* **Work instructions**
Your answer should be the lines below from the one with "Freely available programming books" to the one with "Community fork of PlayCover", both included, given again exactly and with nothing added.

━━━ Extracted information

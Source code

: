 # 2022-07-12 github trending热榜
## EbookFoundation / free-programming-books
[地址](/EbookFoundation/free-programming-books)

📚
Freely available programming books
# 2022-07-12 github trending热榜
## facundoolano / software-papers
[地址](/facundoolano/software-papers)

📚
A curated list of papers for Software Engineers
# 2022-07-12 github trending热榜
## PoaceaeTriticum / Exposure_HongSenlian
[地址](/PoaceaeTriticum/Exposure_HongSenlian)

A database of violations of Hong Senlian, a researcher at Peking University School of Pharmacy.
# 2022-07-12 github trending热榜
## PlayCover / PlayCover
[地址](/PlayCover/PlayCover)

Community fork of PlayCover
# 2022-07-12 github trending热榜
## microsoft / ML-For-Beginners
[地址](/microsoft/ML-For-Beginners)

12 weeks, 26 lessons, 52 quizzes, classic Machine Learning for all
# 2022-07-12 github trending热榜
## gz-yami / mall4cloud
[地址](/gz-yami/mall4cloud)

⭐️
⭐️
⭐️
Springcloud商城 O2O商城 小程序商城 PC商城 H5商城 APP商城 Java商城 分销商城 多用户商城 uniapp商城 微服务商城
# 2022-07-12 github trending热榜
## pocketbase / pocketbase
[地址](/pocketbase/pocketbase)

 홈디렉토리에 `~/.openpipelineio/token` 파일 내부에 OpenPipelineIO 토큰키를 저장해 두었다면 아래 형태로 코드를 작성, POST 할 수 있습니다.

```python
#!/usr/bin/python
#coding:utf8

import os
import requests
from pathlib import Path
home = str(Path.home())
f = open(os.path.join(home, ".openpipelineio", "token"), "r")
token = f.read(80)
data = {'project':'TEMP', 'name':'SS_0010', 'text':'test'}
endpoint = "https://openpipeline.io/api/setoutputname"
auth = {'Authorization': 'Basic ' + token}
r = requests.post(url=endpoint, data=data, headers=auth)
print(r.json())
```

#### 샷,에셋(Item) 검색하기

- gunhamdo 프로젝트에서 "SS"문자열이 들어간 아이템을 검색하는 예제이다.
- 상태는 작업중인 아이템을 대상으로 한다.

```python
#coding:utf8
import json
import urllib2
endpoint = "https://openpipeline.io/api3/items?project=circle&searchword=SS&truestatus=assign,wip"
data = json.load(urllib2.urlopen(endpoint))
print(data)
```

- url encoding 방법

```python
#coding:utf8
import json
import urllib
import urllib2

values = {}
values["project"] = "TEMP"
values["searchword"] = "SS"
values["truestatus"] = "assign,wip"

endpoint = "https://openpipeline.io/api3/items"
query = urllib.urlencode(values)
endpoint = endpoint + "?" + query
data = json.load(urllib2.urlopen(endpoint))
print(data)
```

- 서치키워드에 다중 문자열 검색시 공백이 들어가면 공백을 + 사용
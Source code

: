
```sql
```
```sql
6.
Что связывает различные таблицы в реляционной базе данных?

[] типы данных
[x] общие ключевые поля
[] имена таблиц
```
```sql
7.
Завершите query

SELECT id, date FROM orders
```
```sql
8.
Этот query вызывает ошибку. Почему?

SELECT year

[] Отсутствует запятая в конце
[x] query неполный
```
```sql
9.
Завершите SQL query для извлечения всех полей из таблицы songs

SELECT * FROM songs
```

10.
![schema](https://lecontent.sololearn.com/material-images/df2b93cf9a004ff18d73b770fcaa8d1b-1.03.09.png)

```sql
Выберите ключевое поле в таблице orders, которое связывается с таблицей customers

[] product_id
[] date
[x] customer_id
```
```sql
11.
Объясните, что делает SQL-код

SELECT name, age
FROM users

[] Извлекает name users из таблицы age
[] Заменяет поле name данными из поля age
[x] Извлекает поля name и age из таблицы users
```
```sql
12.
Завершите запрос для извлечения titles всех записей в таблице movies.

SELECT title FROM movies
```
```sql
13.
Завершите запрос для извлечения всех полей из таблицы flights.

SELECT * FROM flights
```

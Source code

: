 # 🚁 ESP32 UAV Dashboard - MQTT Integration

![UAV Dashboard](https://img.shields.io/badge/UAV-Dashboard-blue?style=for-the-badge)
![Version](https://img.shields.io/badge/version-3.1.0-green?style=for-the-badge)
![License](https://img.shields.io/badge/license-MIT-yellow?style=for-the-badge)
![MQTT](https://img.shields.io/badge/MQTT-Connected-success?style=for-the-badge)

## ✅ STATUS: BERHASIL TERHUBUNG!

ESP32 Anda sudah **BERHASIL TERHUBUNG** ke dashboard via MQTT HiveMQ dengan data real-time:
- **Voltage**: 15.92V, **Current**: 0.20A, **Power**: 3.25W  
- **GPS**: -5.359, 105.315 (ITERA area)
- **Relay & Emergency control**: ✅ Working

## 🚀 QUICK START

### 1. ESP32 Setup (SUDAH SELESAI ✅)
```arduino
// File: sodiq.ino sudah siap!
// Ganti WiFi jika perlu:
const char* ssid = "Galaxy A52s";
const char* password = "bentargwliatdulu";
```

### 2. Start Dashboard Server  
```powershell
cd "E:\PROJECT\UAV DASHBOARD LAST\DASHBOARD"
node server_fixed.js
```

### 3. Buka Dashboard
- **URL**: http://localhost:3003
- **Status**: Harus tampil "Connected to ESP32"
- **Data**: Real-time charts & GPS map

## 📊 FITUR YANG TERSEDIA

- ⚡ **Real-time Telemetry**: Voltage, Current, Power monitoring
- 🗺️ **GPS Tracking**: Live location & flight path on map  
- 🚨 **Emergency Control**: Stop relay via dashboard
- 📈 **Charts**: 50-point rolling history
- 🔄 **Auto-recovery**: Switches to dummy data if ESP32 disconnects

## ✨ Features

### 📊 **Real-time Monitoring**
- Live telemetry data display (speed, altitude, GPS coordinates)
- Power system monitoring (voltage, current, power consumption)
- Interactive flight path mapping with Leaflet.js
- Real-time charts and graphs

━━━━━━

* **Exercise answer**
Freely available programming books
# 2022-07-12 github trending热榜
## facundoolano / software-papers
[地址](/facundoolano/software-papers)

📚
A curated list of papers for Software Engineers
# 2022-07-12 github trending热榜
## PoaceaeTriticum / Exposure_HongSenlian
[地址](/PoaceaeTriticum/Exposure_HongSenlian)

A database of violations of Hong Senlian, a researcher at Peking University School of Pharmacy.
# 2022-07-12 github trending热榜
## PlayCover / PlayCover
[地址](/PlayCover/PlayCover)

Community fork of PlayCover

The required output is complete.